Anna Clare Harper, chief executive of SPI Capital, said: “The temporary stamp duty reduction, alongside billions of pounds worth of loans and grants, was designed to protect consumer and investor confidence through the pandemic.

“Combined with lockdown-led upsizing, low interest rates making finance cheap, and competition amongst lenders, this has added to housing demand and a price boom, whilst supply is restricted.

“The trouble is, rising house prices are in direct conflict with other government objectives.

“More expensive housing makes homeowners feel confident, which is great for the economy, but also makes housing less affordable and less accessible.

“This is a recipe for social disaster, since it comes at a time when many landlords are giving up due to the burden of laws and regulations affecting properties and their management.

“The housing market has the potential to solve many social, economic, and indeed political problems.

“However, it also has the potential to increase divides in society.

“Perhaps the most obvious are geographical and age divisions. Firstly, there’s the ‘North-South’ divide, to be tackled by ‘levelling up’.

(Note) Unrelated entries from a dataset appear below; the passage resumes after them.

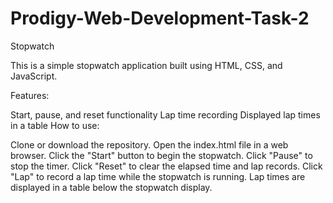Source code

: # Prodigy-Web-Development-Task-2
Stopwatch

This is a simple stopwatch application built using HTML, CSS, and JavaScript.

Features:

Start, pause, and reset functionality
Lap time recording
Displayed lap times in a table
How to use:

Clone or download the repository.
Open the index.html file in a web browser.
Click the "Start" button to begin the stopwatch.
Click "Pause" to stop the timer.
Click "Reset" to clear the elapsed time and lap records.
Click "Lap" to record a lap time while the stopwatch is running. Lap times are displayed in a table below the stopwatch display.
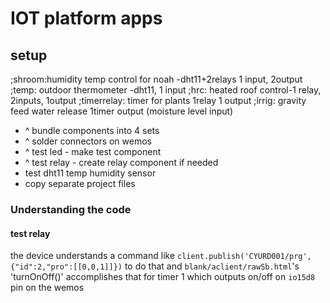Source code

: # IOT platform apps
## setup
;shroom:humidity temp control for noah -dht11+2relays 1 input, 2output
;temp: outdoor thermometer -dht11, 1 input
;hrc: heated roof control-1 relay, 2inputs, 1output
;timerrelay: timer for plants 1relay 1 output
;irrig: gravity feed water release 1timer output (moisture level input)

* ^ bundle components into 4 sets
* ^ solder connectors on wemos
* ^ test led - make test component
* ^ test relay - create relay component if needed
* test dht11 temp humidity sensor
* copy separate project files

### Understanding the code 
#### test relay
the device understands a command like 
`client.publish('CYURD001/prg', {"id":2,"pro":[[0,0,1]]})` 
to do that and `blank/aclient/rawSb.html`'s 'turnOnOff()' accomplishes that for timer 1 which outputs on/off on `io15d8` pin on the wemos

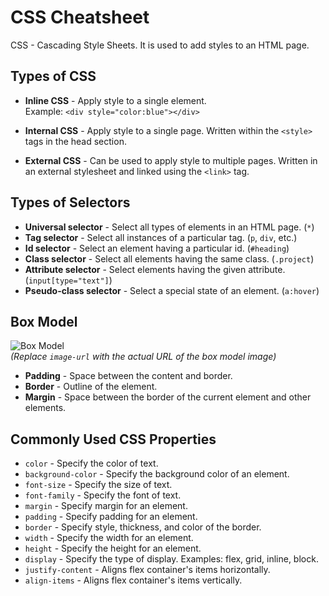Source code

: # CSS Cheatsheet

CSS - Cascading Style Sheets. It is used to add styles to an HTML page.

## Types of CSS

- **Inline CSS** - Apply style to a single element.  
  Example: `<div style="color:blue"></div>`

- **Internal CSS** - Apply style to a single page. Written within the `<style>` tags in the head section.

- **External CSS** - Can be used to apply style to multiple pages. Written in an external stylesheet and linked using the `<link>` tag.

## Types of Selectors

- **Universal selector** - Select all types of elements in an HTML page. (`*`)
- **Tag selector** - Select all instances of a particular tag. (`p`, `div`, etc.)
- **Id selector** - Select an element having a particular id. (`#heading`)
- **Class selector** - Select all elements having the same class. (`.project`)
- **Attribute selector** - Select elements having the given attribute. (`input[type="text"]`)
- **Pseudo-class selector** - Select a special state of an element. (`a:hover`)

## Box Model

![Box Model](https://media.geeksforgeeks.org/wp-content/uploads/box-model-1.png)  
*(Replace `image-url` with the actual URL of the box model image)*

- **Padding** - Space between the content and border.
- **Border** - Outline of the element.
- **Margin** - Space between the border of the current element and other elements.

## Commonly Used CSS Properties

- `color` - Specify the color of text.
- `background-color` - Specify the background color of an element.
- `font-size` - Specify the size of text.
- `font-family` - Specify the font of text.
- `margin` - Specify margin for an element.
- `padding` - Specify padding for an element.
- `border` - Specify style, thickness, and color of the border.
- `width` - Specify the width for an element.
- `height` - Specify the height for an element.
- `display` - Specify the type of display. Examples: flex, grid, inline, block.
- `justify-content` - Aligns flex container's items horizontally.
- `align-items` - Aligns flex container's items vertically.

“Secondly, there’s the widening gap between older and younger generations, which is most likely to be tackled through tax.

“In terms of what next, the housing market will continue to be vital to our economy, and also vital to the achievement of wider government policy.

“It’s hard to see a future without tax reform of some kind to level the playing fields between the older ‘haves’ and younger ‘have-nots’.”